Abbi pietà di me: attirami a te
con la forza della tua onnipotenza  
e non mi lasciar vagabondare
dietro alla mia volontà e al mio libero arbitrio.
Non lasciare che si oscuri in me la tua immagine:
custodita dalla tua protezione, essa è sempre stupenda,
sempre nobile e luminosa.
Per te e per il tuo santo nome
accresci sempre in me la fede,
la fede retta, la fede santa, la fede immacolata.
Attraverso l’amore e l’umiltà
essa operi in me tutto ciò che ti è gradito.

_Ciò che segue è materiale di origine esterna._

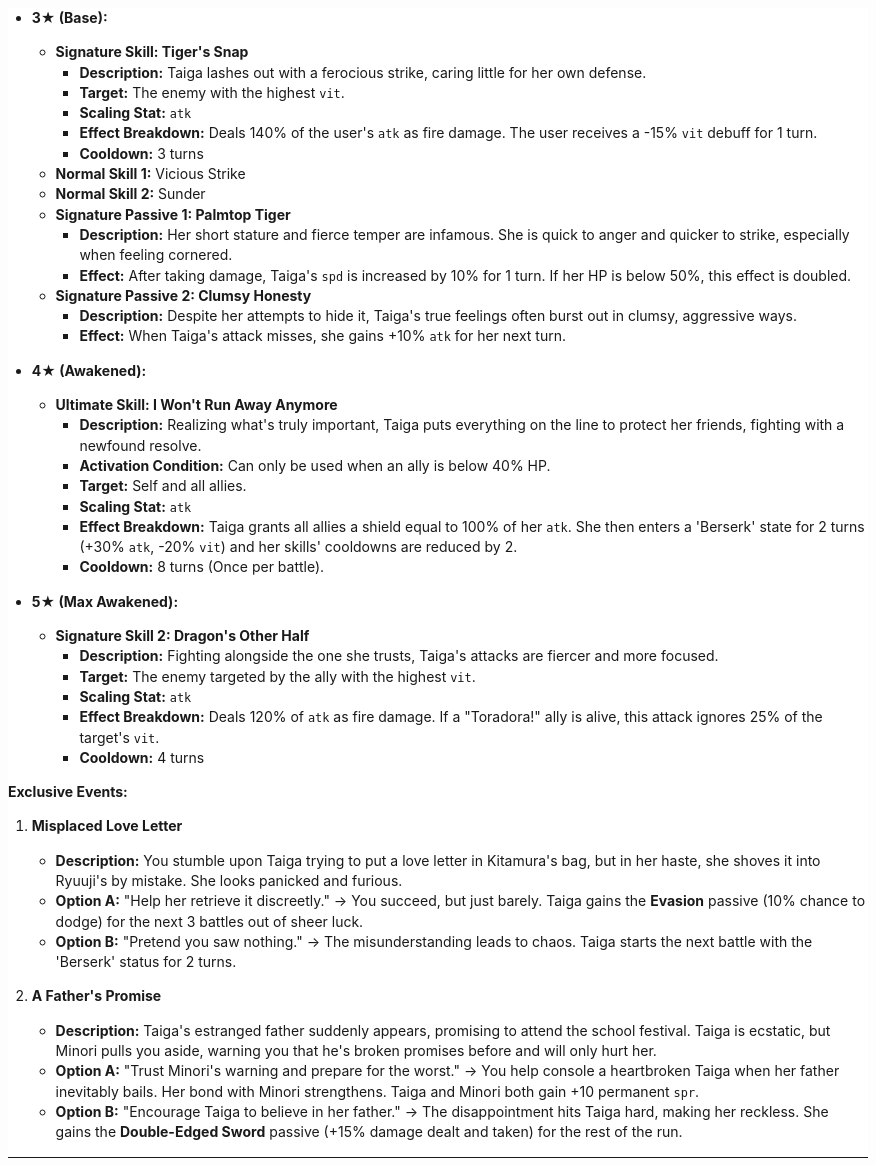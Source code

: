 *   **3★ (Base):**
    *   **Signature Skill: Tiger's Snap**
        *   **Description:** Taiga lashes out with a ferocious strike, caring little for her own defense.
        *   **Target:** The enemy with the highest `vit`.
        *   **Scaling Stat:** `atk`
        *   **Effect Breakdown:** Deals 140% of the user's `atk` as fire damage. The user receives a -15% `vit` debuff for 1 turn.
        *   **Cooldown:** 3 turns
    *   **Normal Skill 1:** Vicious Strike
    *   **Normal Skill 2:** Sunder
    *   **Signature Passive 1: Palmtop Tiger**
        *   **Description:** Her short stature and fierce temper are infamous. She is quick to anger and quicker to strike, especially when feeling cornered.
        *   **Effect:** After taking damage, Taiga's `spd` is increased by 10% for 1 turn. If her HP is below 50%, this effect is doubled.
    *   **Signature Passive 2: Clumsy Honesty**
        *   **Description:** Despite her attempts to hide it, Taiga's true feelings often burst out in clumsy, aggressive ways.
        *   **Effect:** When Taiga's attack misses, she gains +10% `atk` for her next turn.

*   **4★ (Awakened):**
    *   **Ultimate Skill: I Won't Run Away Anymore**
        *   **Description:** Realizing what's truly important, Taiga puts everything on the line to protect her friends, fighting with a newfound resolve.
        *   **Activation Condition:** Can only be used when an ally is below 40% HP.
        *   **Target:** Self and all allies.
        *   **Scaling Stat:** `atk`
        *   **Effect Breakdown:** Taiga grants all allies a shield equal to 100% of her `atk`. She then enters a 'Berserk' state for 2 turns (+30% `atk`, -20% `vit`) and her skills' cooldowns are reduced by 2.
        *   **Cooldown:** 8 turns (Once per battle).

*   **5★ (Max Awakened):**
    *   **Signature Skill 2: Dragon's Other Half**
        *   **Description:** Fighting alongside the one she trusts, Taiga's attacks are fiercer and more focused.
        *   **Target:** The enemy targeted by the ally with the highest `vit`.
        *   **Scaling Stat:** `atk`
        *   **Effect Breakdown:** Deals 120% of `atk` as fire damage. If a "Toradora!" ally is alive, this attack ignores 25% of the target's `vit`.
        *   **Cooldown:** 4 turns

**Exclusive Events:**

1.  **Misplaced Love Letter**
    *   **Description:** You stumble upon Taiga trying to put a love letter in Kitamura's bag, but in her haste, she shoves it into Ryuuji's by mistake. She looks panicked and furious.
    *   **Option A:** "Help her retrieve it discreetly." -> You succeed, but just barely. Taiga gains the **Evasion** passive (10% chance to dodge) for the next 3 battles out of sheer luck.
    *   **Option B:** "Pretend you saw nothing." -> The misunderstanding leads to chaos. Taiga starts the next battle with the 'Berserk' status for 2 turns.

2.  **A Father's Promise**
    *   **Description:** Taiga's estranged father suddenly appears, promising to attend the school festival. Taiga is ecstatic, but Minori pulls you aside, warning you that he's broken promises before and will only hurt her.
    *   **Option A:** "Trust Minori's warning and prepare for the worst." -> You help console a heartbroken Taiga when her father inevitably bails. Her bond with Minori strengthens. Taiga and Minori both gain +10 permanent `spr`.
    *   **Option B:** "Encourage Taiga to believe in her father." -> The disappointment hits Taiga hard, making her reckless. She gains the **Double-Edged Sword** passive (+15% damage dealt and taken) for the rest of the run.

---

Non solo il monaco, ma ogni cristiano è consapevole di essere viandante su questa terra e sa di dover tenere gli occhi fissi alla meta. Ecco come evoca questa condizione di speranza la poesia di Giovanni di Fécamp:

O casa luminosa e bellissima,
io ho sempre amato il tuo splendore
e il luogo dove abita la gloria del mio Signore,
colui che ti ha costruita e ti possiede.
Sospiri a te il mio pellegrinaggio
e a Lui, che  ti ha fatta, io dico
che al tuo interno possieda anche me,
perchè anche me Egli ha fatto.
Come pecora smarrita sono andato errando,
ma sulle spalle del mio pastore, il tuo architetto,
io spero di essere a te ricondotto.
Gerusalemme, dimora eterna di Dio, non si scordi di te l’anima mia:
dopo l’amore per Cristo, sii tu la mia gioia
e il dolce ricordo del tuo nome beato
mi sollevi dalla tristezza e da ciò che mi opprime.